On his second dive of the day, J’s transmitter o-ring gave out. Skiff driver Joji quickly whisked him back to NAI’A to change it after the rest of them started without him. On their way back out, J asked Joji to drop him on a manta, which he could then ride out to rejoin the group. When the pulled up over the rising column of bubbles of the divers below, J waited for Joji to count him in… realizing that he was the only one there and could drop in whenever he wanted to, he rolled in laughing at himself. As soon as J dropped down, he spotted Greg pointing out a manta. Ask and you shall receive!
Try as they might, the starboard skiff did not see a manta that day. We felt bad for them, but of course, we’re diving in the ocean, not Sea World, thank goodness, and there are no guarantees. Well, almost none, but we’ll come to that later…
Another bumpy overnight journey took us to Namena Marine Reserve that night with a first dive at Schoolhouse. Joshua led the port skiff out into the blue to search for hammerheads. In the back of his mind, he was aware that our divers had seen a school of 38 last week at that site. After more than five minutes staring at nothing, he turned back towards the reef. Just as the group returned, Karen frantically started pointing down. Luckily Greg saw her and alerted the group by shaking his rattle as several hammerheads emerged from the blue heading directly towards them. They then turned back and joined a monster swarm of 40-50 of these agile hunters! Rather than simply check us out and disappear, they hung around and the group swam with them for 12 solid minutes! On numerous occasions, several inquisitive males would break off from the group and snake towards the divers before returning to the school. It was an underwater experience of a lifetime and these were the first hammerhead sharks J and Linda P had ever seen!

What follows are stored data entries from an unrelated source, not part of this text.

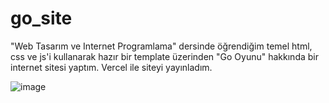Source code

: # go_site
"Web Tasarım ve Internet Programlama" dersinde öğrendiğim temel html, css ve js'i kullanarak hazır bir template üzerinden "Go Oyunu" hakkında bir internet sitesi yaptım. Vercel ile siteyi yayınladım.

![image](https://github.com/KaganMuslu/go_site/assets/71410113/6c60db6d-b1b4-4505-829e-9e73a9d70f94)
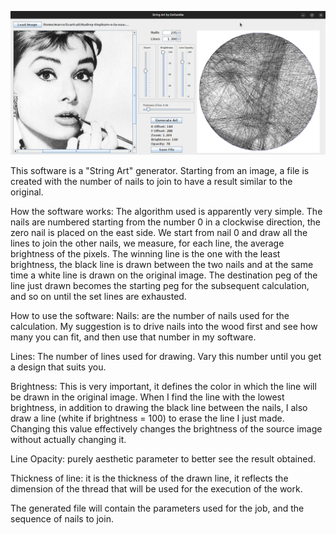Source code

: ![Preview of Software](sample.png " Software Preview")

This software is a "String Art" generator. Starting from an image, a file is created with the number of nails to join to have a result similar to the original.

How the software works:
The algorithm used is apparently very simple. The nails are numbered starting from the number 0 in a clockwise direction, the zero nail is placed on the east side.
We start from nail 0 and draw all the lines to join the other nails, we measure, for each line, the average brightness of the pixels. The winning line is the one with the least brightness, the black line is drawn between the two nails and at the same time a white line is drawn on the original image. The destination peg of the line just drawn becomes the starting peg for the subsequent calculation, and so on until the set lines are exhausted.

How to use the software:
Nails: are the number of nails used for the calculation. My suggestion is to drive nails into the wood first and see how many you can fit, and then use that number in my software.

Lines: The number of lines used for drawing. Vary this number until you get a design that suits you.

Brightness: This is very important, it defines the color in which the line will be drawn in the original image. When I find the line with the lowest brightness, in addition to drawing the black line between the nails, I also draw a line (white if brightness = 100) to erase the line I just made. Changing this value effectively changes the brightness of the source image without actually changing it.

Line Opacity: purely aesthetic parameter to better see the result obtained.

Thickness of line: it is the thickness of the drawn line, it reflects the dimension of the thread that will be used for the execution of the work.

The generated file will contain the parameters used for the job, and the sequence of nails to join.
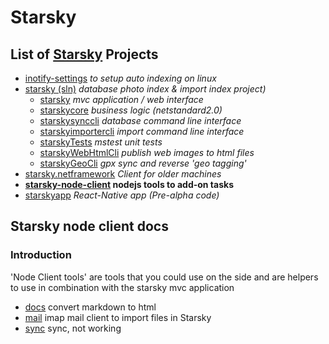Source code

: # Starsky
## List of [Starsky](../readme.md) Projects
 * [inotify-settings](../inotify-settings/readme.md) _to setup auto indexing on linux_
 * [starsky (sln)](../starsky/readme.md) _database photo index & import index project)_
    * [starsky](../starsky/starsky/readme.md)  _mvc application / web interface_
    * [starskycore](../starsky/starskycore/readme.md) _business logic (netstandard2.0)_
    * [starskysynccli](../starsky/starskysynccli/readme.md)  _database command line interface_
    * [starskyimportercli](../starsky/starskyimportercli/readme.md)  _import command line interface_
    * [starskyTests](../starsky/starskyTests/readme.md)  _mstest unit tests_
    * [starskyWebHtmlCli](../starsky/starskywebhtmlcli/readme.md)  _publish web images to html files_
    * [starskyGeoCli](../starsky/starskygeocli/readme.md)  _gpx sync and reverse 'geo tagging'_
 * [starsky.netframework](../starsky.netframework/readme.md) _Client for older machines_
 * __[starsky-node-client](../starsky-node-client/readme.md) nodejs tools to add-on tasks__
 * [starskyapp](../starskyapp/readme.md) _React-Native app (Pre-alpha code)_

## Starsky node client docs

### Introduction
'Node Client tools' are tools that you could use on the side and are helpers to use in combination with the starsky mvc application

- [docs](docs/readme.md) convert markdown to html
- [mail](mail/readme.md) imap mail client to import files in Starsky
- [sync](sync/readme.md) sync, not working
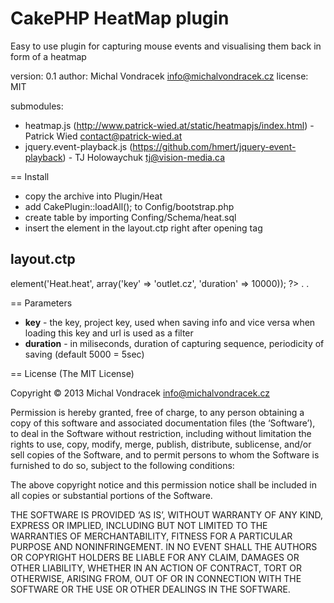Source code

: CakePHP HeatMap plugin
======================
Easy to use plugin for capturing mouse events and visualising them back in form of a heatmap

version: 0.1
author: Michal Vondracek <info@michalvondracek.cz>
license: MIT

submodules:
* heatmap.js (http://www.patrick-wied.at/static/heatmapjs/index.html) - Patrick Wied <contact@patrick-wied.at> 
* jquery.event-playback.js (https://github.com/hmert/jquery-event-playback) - TJ Holowaychuk <tj@vision-media.ca>

== Install
* copy the archive into Plugin/Heat
* add CakePlugin::loadAll(); to Config/bootstrap.php
* create table by importing Confing/Schema/heat.sql
* insert the element in the layout.ctp right after opening tag <body> 

layout.ctp
----------
 <body>
 <?php echo $this->element('Heat.heat', array('key' => 'outlet.cz', 'duration' => 10000)); ?>
 .
 .

== Parameters
* **key** - the key, project key, used when saving info and vice versa when loading this key and url is used as a filter
* **duration** - in miliseconds, duration of capturing sequence, periodicity of saving (default 5000 = 5sec)

== License
(The MIT License)

Copyright © 2013 Michal Vondracek <info@michalvondracek.cz>

Permission is hereby granted, free of charge, to any person obtaining a copy of this software and associated documentation files (the ‘Software’), to deal in the Software without restriction, including without limitation the rights to use, copy, modify, merge, publish, distribute, sublicense, and/or sell copies of the Software, and to permit persons to whom the Software is furnished to do so, subject to the following conditions:

The above copyright notice and this permission notice shall be included in all copies or substantial portions of the Software.

THE SOFTWARE IS PROVIDED ‘AS IS’, WITHOUT WARRANTY OF ANY KIND, EXPRESS OR IMPLIED, INCLUDING BUT NOT LIMITED TO THE WARRANTIES OF MERCHANTABILITY, FITNESS FOR A PARTICULAR PURPOSE AND NONINFRINGEMENT. IN NO EVENT SHALL THE AUTHORS OR COPYRIGHT HOLDERS BE LIABLE FOR ANY CLAIM, DAMAGES OR OTHER LIABILITY, WHETHER IN AN ACTION OF CONTRACT, TORT OR OTHERWISE, ARISING FROM, OUT OF OR IN CONNECTION WITH THE SOFTWARE OR THE USE OR OTHER DEALINGS IN THE SOFTWARE.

After getting lulled into a false sense of security with no current since our first day in Vatu-i-ra, jumping in to Two Thumbs Up on Dive 3 was a bit of a rude awakening. The lack of current there on Dive 2 had meant the soft coral was a bit disappointing, all limp and droopy. That was not the case on the third dive however. The soft corals were all pumped up and crazy beautiful, due to a ripping current which was a challenge for some divers for sure! Comfortable in all conditions however, sunshine yellow and bright blue clad group leader Greg blended right in to the reef as he hooked in and floated, facing into the current, becoming one with the thousands of other colourful fish enjoying the same conditions. If it weren’t for the bubbles, we’d have thought he belonged there.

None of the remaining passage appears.